>>>

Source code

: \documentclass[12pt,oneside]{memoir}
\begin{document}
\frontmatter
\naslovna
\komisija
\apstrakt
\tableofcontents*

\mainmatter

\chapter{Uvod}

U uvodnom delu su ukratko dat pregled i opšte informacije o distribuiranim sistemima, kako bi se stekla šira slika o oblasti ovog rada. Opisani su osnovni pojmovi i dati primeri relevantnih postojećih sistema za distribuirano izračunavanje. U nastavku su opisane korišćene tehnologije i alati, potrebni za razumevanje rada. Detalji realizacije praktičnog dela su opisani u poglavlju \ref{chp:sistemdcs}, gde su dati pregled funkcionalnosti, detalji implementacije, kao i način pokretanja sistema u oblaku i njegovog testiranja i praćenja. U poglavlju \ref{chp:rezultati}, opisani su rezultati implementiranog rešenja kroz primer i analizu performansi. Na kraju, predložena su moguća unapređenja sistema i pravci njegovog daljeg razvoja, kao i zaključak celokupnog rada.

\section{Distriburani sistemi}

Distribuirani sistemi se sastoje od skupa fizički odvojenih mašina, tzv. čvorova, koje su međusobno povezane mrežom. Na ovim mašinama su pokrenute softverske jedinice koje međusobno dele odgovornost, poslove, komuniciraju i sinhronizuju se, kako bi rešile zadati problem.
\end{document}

<<<

(TASK GOAL) Your job here is to copy the entries above exactly.

(SOLUTION FOR THIS EXERCISE)
Source code

: \documentclass[12pt,oneside]{memoir}
\begin{document}
\frontmatter
\naslovna
\komisija
\apstrakt
\tableofcontents*

\mainmatter

\chapter{Uvod}

U uvodnom delu su ukratko dat pregled i opšte informacije o distribuiranim sistemima, kako bi se stekla šira slika o oblasti ovog rada. Opisani su osnovni pojmovi i dati primeri relevantnih postojećih sistema za distribuirano izračunavanje. U nastavku su opisane korišćene tehnologije i alati, potrebni za razumevanje rada. Detalji realizacije praktičnog dela su opisani u poglavlju \ref{chp:sistemdcs}, gde su dati pregled funkcionalnosti, detalji implementacije, kao i način pokretanja sistema u oblaku i njegovog testiranja i praćenja. U poglavlju \ref{chp:rezultati}, opisani su rezultati implementiranog rešenja kroz primer i analizu performansi. Na kraju, predložena su moguća unapređenja sistema i pravci njegovog daljeg razvoja, kao i zaključak celokupnog rada.

\section{Distriburani sistemi}

Distribuirani sistemi se sastoje od skupa fizički odvojenih mašina, tzv. čvorova, koje su međusobno povezane mrežom. Na ovim mašinama su pokrenute softverske jedinice koje međusobno dele odgovornost, poslove, komuniciraju i sinhronizuju se, kako bi rešile zadati problem.
\end{document}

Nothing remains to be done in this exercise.